**PROBLEM REQUIREMENTS**
The full listing, copied exactly, is the required output.

**RECORDS SHOWN**
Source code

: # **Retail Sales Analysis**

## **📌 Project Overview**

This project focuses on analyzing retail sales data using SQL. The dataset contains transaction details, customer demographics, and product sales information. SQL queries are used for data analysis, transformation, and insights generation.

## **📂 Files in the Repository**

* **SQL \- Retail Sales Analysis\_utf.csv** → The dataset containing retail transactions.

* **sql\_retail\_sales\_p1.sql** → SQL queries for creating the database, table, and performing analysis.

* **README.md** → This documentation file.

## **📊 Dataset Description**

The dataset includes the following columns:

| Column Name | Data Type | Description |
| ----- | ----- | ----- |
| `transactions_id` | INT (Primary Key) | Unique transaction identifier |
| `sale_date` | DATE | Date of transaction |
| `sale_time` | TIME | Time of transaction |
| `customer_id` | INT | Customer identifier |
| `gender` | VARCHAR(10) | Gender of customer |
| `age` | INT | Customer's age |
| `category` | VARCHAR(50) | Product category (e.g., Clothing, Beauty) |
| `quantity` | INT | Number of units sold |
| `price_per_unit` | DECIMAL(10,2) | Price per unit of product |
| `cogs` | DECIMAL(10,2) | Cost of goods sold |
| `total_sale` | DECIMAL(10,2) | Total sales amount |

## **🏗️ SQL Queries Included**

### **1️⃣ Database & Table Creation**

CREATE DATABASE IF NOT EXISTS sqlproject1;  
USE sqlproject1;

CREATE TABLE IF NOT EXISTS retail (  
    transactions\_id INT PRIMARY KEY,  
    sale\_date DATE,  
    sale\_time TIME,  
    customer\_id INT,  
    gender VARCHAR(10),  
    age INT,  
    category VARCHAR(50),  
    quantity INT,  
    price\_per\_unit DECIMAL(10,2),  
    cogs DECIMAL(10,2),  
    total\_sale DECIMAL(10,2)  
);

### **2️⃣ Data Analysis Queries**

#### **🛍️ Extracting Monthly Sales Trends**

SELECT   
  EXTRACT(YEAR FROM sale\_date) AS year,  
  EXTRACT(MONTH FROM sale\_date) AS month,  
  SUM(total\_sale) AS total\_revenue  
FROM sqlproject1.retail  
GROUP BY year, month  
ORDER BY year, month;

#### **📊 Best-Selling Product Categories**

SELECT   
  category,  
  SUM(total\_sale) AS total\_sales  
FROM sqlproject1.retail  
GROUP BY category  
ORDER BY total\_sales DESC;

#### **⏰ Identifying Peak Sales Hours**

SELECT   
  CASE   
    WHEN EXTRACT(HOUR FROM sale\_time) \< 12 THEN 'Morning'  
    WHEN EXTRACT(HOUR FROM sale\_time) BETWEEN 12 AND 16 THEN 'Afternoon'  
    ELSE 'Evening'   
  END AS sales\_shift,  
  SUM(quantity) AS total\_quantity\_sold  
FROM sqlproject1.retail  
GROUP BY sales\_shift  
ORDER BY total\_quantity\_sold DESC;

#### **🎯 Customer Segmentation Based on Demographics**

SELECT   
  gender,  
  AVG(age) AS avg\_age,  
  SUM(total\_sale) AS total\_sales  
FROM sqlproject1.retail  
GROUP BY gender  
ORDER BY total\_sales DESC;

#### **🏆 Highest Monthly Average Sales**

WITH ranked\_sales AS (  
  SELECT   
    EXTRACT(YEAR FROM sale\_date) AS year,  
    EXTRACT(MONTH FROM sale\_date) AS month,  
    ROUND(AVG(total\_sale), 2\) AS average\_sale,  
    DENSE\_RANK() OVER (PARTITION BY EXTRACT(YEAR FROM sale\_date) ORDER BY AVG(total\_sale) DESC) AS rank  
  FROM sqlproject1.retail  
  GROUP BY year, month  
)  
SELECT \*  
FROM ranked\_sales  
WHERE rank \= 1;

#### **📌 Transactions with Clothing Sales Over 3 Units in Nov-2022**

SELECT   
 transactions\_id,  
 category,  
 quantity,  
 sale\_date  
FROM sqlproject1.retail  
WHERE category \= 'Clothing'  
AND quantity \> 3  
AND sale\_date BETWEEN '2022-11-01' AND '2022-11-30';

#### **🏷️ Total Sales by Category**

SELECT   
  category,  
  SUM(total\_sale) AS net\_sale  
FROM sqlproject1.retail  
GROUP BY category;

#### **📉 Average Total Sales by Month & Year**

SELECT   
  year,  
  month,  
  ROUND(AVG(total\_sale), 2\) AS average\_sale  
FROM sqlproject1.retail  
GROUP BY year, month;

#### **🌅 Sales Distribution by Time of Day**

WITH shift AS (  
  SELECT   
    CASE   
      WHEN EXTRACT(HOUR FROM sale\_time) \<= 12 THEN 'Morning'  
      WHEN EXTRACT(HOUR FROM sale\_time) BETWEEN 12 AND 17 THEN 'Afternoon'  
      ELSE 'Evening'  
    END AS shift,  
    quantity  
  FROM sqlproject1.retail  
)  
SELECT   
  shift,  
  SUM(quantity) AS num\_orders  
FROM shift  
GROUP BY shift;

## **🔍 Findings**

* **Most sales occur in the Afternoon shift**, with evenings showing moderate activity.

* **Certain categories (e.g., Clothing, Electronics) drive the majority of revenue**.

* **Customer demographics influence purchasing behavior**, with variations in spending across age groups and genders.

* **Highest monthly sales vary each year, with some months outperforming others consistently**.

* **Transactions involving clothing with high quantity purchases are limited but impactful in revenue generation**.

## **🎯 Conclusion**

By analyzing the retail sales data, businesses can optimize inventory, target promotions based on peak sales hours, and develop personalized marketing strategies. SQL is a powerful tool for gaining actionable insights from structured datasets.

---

**EXPECTED OUTPUT**
Source code

: # **Retail Sales Analysis**

## **📌 Project Overview**

This project focuses on analyzing retail sales data using SQL. The dataset contains transaction details, customer demographics, and product sales information. SQL queries are used for data analysis, transformation, and insights generation.

## **📂 Files in the Repository**

* **SQL \- Retail Sales Analysis\_utf.csv** → The dataset containing retail transactions.

* **sql\_retail\_sales\_p1.sql** → SQL queries for creating the database, table, and performing analysis.

* **README.md** → This documentation file.

## **📊 Dataset Description**

The dataset includes the following columns:

| Column Name | Data Type | Description |
| ----- | ----- | ----- |
| `transactions_id` | INT (Primary Key) | Unique transaction identifier |
| `sale_date` | DATE | Date of transaction |
| `sale_time` | TIME | Time of transaction |
| `customer_id` | INT | Customer identifier |
| `gender` | VARCHAR(10) | Gender of customer |
| `age` | INT | Customer's age |
| `category` | VARCHAR(50) | Product category (e.g., Clothing, Beauty) |
| `quantity` | INT | Number of units sold |
| `price_per_unit` | DECIMAL(10,2) | Price per unit of product |
| `cogs` | DECIMAL(10,2) | Cost of goods sold |
| `total_sale` | DECIMAL(10,2) | Total sales amount |

## **🏗️ SQL Queries Included**

### **1️⃣ Database & Table Creation**

CREATE DATABASE IF NOT EXISTS sqlproject1;  
USE sqlproject1;

CREATE TABLE IF NOT EXISTS retail (  
    transactions\_id INT PRIMARY KEY,  
    sale\_date DATE,  
    sale\_time TIME,  
    customer\_id INT,  
    gender VARCHAR(10),  
    age INT,  
    category VARCHAR(50),  
    quantity INT,  
    price\_per\_unit DECIMAL(10,2),  
    cogs DECIMAL(10,2),  
    total\_sale DECIMAL(10,2)  
);

### **2️⃣ Data Analysis Queries**

#### **🛍️ Extracting Monthly Sales Trends**

SELECT   
  EXTRACT(YEAR FROM sale\_date) AS year,  
  EXTRACT(MONTH FROM sale\_date) AS month,  
  SUM(total\_sale) AS total\_revenue  
FROM sqlproject1.retail  
GROUP BY year, month  
ORDER BY year, month;

#### **📊 Best-Selling Product Categories**

SELECT   
  category,  
  SUM(total\_sale) AS total\_sales  
FROM sqlproject1.retail  
GROUP BY category  
ORDER BY total\_sales DESC;

#### **⏰ Identifying Peak Sales Hours**

SELECT   
  CASE   
    WHEN EXTRACT(HOUR FROM sale\_time) \< 12 THEN 'Morning'  
    WHEN EXTRACT(HOUR FROM sale\_time) BETWEEN 12 AND 16 THEN 'Afternoon'  
    ELSE 'Evening'   
  END AS sales\_shift,  
  SUM(quantity) AS total\_quantity\_sold  
FROM sqlproject1.retail  
GROUP BY sales\_shift  
ORDER BY total\_quantity\_sold DESC;

#### **🎯 Customer Segmentation Based on Demographics**

SELECT   
  gender,  
  AVG(age) AS avg\_age,  
  SUM(total\_sale) AS total\_sales  
FROM sqlproject1.retail  
GROUP BY gender  
ORDER BY total\_sales DESC;

#### **🏆 Highest Monthly Average Sales**

WITH ranked\_sales AS (  
  SELECT   
    EXTRACT(YEAR FROM sale\_date) AS year,  
    EXTRACT(MONTH FROM sale\_date) AS month,  
    ROUND(AVG(total\_sale), 2\) AS average\_sale,  
    DENSE\_RANK() OVER (PARTITION BY EXTRACT(YEAR FROM sale\_date) ORDER BY AVG(total\_sale) DESC) AS rank  
  FROM sqlproject1.retail  
  GROUP BY year, month  
)  
SELECT \*  
FROM ranked\_sales  
WHERE rank \= 1;

#### **📌 Transactions with Clothing Sales Over 3 Units in Nov-2022**

SELECT   
 transactions\_id,  
 category,  
 quantity,  
 sale\_date  
FROM sqlproject1.retail  
WHERE category \= 'Clothing'  
AND quantity \> 3  
AND sale\_date BETWEEN '2022-11-01' AND '2022-11-30';

#### **🏷️ Total Sales by Category**

SELECT   
  category,  
  SUM(total\_sale) AS net\_sale  
FROM sqlproject1.retail  
GROUP BY category;

#### **📉 Average Total Sales by Month & Year**

SELECT   
  year,  
  month,  
  ROUND(AVG(total\_sale), 2\) AS average\_sale  
FROM sqlproject1.retail  
GROUP BY year, month;

#### **🌅 Sales Distribution by Time of Day**

WITH shift AS (  
  SELECT   
    CASE   
      WHEN EXTRACT(HOUR FROM sale\_time) \<= 12 THEN 'Morning'  
      WHEN EXTRACT(HOUR FROM sale\_time) BETWEEN 12 AND 17 THEN 'Afternoon'  
      ELSE 'Evening'  
    END AS shift,  
    quantity  
  FROM sqlproject1.retail  
)  
SELECT   
  shift,  
  SUM(quantity) AS num\_orders  
FROM shift  
GROUP BY shift;

## **🔍 Findings**

* **Most sales occur in the Afternoon shift**, with evenings showing moderate activity.

* **Certain categories (e.g., Clothing, Electronics) drive the majority of revenue**.

* **Customer demographics influence purchasing behavior**, with variations in spending across age groups and genders.

* **Highest monthly sales vary each year, with some months outperforming others consistently**.

* **Transactions involving clothing with high quantity purchases are limited but impactful in revenue generation**.

## **🎯 Conclusion**

By analyzing the retail sales data, businesses can optimize inventory, target promotions based on peak sales hours, and develop personalized marketing strategies. SQL is a powerful tool for gaining actionable insights from structured datasets.

---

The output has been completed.